The tension between the opportunities presented by new technology and the need for artists to be able to control the use of their own works and derive revenue from them is all too familiar. Inevitably, cases and/or legislation will draw an artificial line between what is fair and what is not.
The last few months have seen a number of court cases filed around the use of artwork images by tech companies in order to “train” their artificial intelligence (AI) tools. These companies scrape images off the internet and use them to program their AI with different themes, moods and styles. The main target of these lawsuits is Stability AI’s image generator tool Stable Diffusion. Getty Images is suing Stability in both the USA and the UK for the alleged use of millions of pictures from Getty’s library to train Stable Diffusion. In the USA, Getty is reportedly claiming damages of $2 trillion!
The issues with AI and copyright law are manifold: first and foremost, the issue of how and from what the AI tool learns, raises questions as to whether the learning process (never mind the output) is infringing copyright. The cases against Stability are the simplest example of this: the allegation made by Getty is that their copyright images were simply copied in the process of training the Stable Diffusion tool, and this copying (assuming it was unlicensed) would infringe any copyright subsisting in the images. It’s hard to see how Stability can defend this, as any programming process will involve reproduction of the source material, even if the copy is only stored very briefly. In the US, issues of “fair use” may well be relevant to Stability case, but this is less applicable to the UK.
It’s a much more nuanced issue as to whether the output that AI tools produce are themselves infringing works. In practice, this is likely to involve an assessment of whether any part of an original image was copied, and if that part was “substantial”. There are claims that Stable Diffusion has been used to generate images in the style of named artists (even if their actual work wasn’t reproduced), which further complicates the infringement analysis.
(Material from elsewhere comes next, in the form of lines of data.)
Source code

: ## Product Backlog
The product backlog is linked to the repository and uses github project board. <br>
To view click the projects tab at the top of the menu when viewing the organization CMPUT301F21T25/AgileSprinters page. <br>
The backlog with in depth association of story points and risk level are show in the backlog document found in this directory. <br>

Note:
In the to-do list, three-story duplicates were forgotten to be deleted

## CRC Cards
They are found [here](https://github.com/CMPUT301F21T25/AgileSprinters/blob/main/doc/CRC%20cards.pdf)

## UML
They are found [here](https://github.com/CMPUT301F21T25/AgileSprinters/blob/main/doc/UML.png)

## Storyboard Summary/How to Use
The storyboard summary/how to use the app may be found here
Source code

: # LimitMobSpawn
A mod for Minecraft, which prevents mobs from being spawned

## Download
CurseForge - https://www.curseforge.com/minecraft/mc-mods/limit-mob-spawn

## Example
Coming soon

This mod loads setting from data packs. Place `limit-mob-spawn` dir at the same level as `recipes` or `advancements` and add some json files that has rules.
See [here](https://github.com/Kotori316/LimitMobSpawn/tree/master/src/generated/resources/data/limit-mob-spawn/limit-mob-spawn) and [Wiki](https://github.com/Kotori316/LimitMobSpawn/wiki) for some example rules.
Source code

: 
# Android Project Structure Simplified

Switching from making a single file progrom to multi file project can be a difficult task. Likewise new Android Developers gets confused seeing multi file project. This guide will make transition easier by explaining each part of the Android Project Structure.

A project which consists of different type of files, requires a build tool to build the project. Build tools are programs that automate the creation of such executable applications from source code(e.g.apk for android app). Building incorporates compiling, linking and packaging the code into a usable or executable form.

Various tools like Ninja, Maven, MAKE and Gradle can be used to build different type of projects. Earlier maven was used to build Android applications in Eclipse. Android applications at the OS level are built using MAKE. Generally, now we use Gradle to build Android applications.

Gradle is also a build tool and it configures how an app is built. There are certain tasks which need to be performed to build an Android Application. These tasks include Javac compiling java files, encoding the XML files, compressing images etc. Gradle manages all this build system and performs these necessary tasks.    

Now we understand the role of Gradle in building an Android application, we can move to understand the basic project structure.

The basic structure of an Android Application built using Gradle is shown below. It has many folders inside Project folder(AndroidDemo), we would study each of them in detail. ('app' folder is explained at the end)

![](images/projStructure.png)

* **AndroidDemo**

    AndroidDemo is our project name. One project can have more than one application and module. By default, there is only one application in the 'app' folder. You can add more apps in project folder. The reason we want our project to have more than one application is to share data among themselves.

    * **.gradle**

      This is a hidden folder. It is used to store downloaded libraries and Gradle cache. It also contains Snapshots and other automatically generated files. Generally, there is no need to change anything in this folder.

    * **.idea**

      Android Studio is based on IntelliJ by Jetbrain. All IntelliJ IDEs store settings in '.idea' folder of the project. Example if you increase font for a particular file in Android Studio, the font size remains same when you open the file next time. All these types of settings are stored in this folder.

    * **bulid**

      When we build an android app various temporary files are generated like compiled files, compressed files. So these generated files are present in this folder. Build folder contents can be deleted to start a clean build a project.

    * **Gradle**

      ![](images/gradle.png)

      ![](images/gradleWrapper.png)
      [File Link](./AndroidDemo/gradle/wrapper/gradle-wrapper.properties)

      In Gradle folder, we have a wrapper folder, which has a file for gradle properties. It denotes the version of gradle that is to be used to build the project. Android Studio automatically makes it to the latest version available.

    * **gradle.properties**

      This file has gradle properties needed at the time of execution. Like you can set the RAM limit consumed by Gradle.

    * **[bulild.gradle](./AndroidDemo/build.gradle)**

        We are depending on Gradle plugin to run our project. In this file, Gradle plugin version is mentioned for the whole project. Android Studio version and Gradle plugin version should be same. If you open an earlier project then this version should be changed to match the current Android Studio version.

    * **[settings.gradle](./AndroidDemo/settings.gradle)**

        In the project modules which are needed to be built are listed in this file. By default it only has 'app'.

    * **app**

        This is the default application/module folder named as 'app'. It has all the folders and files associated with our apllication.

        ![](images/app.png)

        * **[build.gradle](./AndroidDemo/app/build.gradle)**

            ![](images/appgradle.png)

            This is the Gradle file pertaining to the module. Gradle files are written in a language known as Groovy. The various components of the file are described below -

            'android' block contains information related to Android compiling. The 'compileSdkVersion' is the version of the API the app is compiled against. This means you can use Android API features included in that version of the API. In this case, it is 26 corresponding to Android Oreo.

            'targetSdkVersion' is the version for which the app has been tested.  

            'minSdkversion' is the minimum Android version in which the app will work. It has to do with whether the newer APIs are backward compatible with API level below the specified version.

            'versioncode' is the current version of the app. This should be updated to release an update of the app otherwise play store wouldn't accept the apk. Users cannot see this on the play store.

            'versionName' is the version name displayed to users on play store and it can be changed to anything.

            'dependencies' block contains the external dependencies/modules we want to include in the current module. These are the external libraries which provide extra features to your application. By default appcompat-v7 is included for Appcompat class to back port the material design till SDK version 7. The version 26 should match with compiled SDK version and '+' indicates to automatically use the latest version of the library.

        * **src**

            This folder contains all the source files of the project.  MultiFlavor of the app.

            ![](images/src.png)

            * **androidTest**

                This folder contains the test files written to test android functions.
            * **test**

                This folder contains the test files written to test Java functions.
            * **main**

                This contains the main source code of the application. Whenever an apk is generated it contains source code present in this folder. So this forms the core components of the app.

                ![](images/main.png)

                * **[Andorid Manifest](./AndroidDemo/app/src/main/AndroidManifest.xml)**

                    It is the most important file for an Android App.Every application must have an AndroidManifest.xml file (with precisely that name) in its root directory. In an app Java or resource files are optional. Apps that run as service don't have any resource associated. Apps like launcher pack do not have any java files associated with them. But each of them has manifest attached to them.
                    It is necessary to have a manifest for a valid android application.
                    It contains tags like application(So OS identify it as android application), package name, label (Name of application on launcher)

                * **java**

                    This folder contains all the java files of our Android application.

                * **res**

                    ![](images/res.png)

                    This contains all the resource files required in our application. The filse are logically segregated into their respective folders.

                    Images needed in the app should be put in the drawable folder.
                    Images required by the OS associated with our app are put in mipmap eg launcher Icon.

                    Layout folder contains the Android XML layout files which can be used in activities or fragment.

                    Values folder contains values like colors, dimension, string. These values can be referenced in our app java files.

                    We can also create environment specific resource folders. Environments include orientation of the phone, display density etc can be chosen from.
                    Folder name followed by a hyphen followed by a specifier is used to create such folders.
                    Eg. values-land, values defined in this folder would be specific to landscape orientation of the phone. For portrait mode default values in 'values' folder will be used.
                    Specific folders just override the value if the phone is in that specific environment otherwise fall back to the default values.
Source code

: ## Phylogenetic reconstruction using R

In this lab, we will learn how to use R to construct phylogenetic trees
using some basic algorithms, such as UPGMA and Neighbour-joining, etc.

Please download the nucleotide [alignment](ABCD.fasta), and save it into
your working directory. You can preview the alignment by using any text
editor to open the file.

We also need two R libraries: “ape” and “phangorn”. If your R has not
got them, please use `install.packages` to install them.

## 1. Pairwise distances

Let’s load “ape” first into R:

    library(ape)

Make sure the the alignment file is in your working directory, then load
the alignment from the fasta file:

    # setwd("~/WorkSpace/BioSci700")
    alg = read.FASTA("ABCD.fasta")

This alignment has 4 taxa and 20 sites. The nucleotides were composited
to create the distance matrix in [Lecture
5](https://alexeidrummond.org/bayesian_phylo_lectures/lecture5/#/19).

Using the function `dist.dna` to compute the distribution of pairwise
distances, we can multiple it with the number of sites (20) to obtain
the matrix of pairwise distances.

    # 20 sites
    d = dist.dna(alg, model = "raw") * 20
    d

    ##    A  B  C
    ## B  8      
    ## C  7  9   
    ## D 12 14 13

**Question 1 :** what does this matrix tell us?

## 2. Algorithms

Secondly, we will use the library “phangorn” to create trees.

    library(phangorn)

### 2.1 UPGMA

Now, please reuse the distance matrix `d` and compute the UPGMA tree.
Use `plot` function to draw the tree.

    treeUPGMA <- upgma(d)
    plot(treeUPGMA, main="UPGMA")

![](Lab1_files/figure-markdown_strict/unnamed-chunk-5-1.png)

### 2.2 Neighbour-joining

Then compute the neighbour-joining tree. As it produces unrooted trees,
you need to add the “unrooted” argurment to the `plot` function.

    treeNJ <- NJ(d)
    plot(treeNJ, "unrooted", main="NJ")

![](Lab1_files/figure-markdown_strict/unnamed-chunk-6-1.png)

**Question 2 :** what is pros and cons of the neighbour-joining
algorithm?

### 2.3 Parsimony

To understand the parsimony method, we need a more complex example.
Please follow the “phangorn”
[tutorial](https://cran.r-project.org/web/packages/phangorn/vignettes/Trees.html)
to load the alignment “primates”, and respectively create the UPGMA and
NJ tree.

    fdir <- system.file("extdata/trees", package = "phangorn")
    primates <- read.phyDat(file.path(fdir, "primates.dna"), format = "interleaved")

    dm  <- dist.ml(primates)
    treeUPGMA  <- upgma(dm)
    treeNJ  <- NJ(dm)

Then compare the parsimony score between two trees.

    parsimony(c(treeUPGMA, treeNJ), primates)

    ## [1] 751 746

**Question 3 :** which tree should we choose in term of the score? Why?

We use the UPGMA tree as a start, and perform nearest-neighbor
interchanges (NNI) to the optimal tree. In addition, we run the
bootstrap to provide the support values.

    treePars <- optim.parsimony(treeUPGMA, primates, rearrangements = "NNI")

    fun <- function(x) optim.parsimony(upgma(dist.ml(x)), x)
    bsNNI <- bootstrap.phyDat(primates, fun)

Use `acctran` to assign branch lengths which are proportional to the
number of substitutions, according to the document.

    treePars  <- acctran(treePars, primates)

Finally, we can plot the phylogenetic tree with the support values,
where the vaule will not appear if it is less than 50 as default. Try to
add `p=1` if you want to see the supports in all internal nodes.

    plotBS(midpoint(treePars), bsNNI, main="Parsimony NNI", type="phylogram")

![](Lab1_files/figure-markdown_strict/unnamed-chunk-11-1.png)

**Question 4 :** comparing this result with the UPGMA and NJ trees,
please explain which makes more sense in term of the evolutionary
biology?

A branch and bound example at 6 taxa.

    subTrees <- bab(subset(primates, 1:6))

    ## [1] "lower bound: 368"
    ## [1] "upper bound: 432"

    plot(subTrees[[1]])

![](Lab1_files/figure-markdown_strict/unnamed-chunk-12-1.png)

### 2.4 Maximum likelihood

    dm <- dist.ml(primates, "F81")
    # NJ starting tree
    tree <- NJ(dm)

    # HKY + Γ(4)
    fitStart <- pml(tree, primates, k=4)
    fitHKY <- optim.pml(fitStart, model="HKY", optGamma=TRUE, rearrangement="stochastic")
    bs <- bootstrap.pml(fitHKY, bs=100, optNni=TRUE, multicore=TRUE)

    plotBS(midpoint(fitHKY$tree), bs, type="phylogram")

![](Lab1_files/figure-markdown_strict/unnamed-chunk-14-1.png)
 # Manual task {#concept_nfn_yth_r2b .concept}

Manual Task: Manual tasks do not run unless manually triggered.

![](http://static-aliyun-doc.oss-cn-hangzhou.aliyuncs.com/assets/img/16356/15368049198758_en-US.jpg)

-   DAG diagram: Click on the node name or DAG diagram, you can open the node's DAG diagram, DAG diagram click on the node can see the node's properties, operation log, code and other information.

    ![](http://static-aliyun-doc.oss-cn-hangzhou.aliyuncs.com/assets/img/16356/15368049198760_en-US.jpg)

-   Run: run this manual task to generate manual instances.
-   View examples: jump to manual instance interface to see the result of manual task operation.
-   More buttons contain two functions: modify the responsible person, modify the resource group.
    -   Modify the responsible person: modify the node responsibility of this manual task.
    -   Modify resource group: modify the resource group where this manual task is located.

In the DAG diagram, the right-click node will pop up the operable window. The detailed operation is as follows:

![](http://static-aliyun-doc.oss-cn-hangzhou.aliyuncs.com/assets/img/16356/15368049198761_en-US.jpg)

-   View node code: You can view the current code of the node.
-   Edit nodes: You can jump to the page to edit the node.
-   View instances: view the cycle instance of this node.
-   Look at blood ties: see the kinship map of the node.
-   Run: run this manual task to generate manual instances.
The Stability cases will be watched carefully in order to extract some judicial certainty about these issues. But, with appeals, it could be many years before the courts catch up with today’s technology, let alone tomorrow’s
It’s a familiar tension between the opportunities presented by new technology and the need for artists to be able to control the use of their work and derive revenue from them. Inevitably, cases and/or legislation will draw an artificial line between what is fair and not.
Moves are afoot to legislate on the issue of infringement. In the UK, the Government recently proposed expanding an exception to infringement rules that currently exists for data mining for non-commercial research purposes, to allow this for any purpose, thus permitting training of AI tools without infringing.There is doubt whether this will proceed, but the EU is pressing ahead with a similar exception that would apply unless the rights owner has expressly reserved its rights, a compromise solution that throws up yet more issues for both sides of the debate to argue about.
The other side of the coin is the protection of AI-generated works themselves. Can AI-generated works be “original” in order to themselves be covered by copyright? In the context of an AI tool that learns styles and images, that may be a very difficult question to answer and again may involve a very granular case by case analysis.
And if copyright does exist in the art created, who owns it? The UK copyright legislation states that it is the author or creator of an original work who owns the copyright in it. That author then has the right to reproduce that work or allow others to do so by virtue of assignment of the copyright altogether or a by a licence. However, what if the digital asset is not produced by a human but was produced by Artificial Intelligence? Who owns the copyright in something created by a machine where there is no “artistic endeavour” or “labour, skill and judgment” of the artist? A good example are the CryptoPunks characters, which are randomly generated computer images, each one differing from the previous, but all with a common 8-bit format. Who owns the copyright in these computer generated images?
In the UK, the Copyright Designs and Patents Act 1988 is unusual in trying to tackle this issue as “computer generated works”. It defines the owner (or author) as the person who makes the “arrangements necessary for the creation of the work”, but this will not always be so easy to determine, and it may be difficult to pick out where, and which, human has “made arrangements”.
The Stability cases will be watched carefully in order to extract some judicial certainty about these issues. But, with appeals, it could be many years before the courts catch up with today’s technology, let alone tomorrow’s.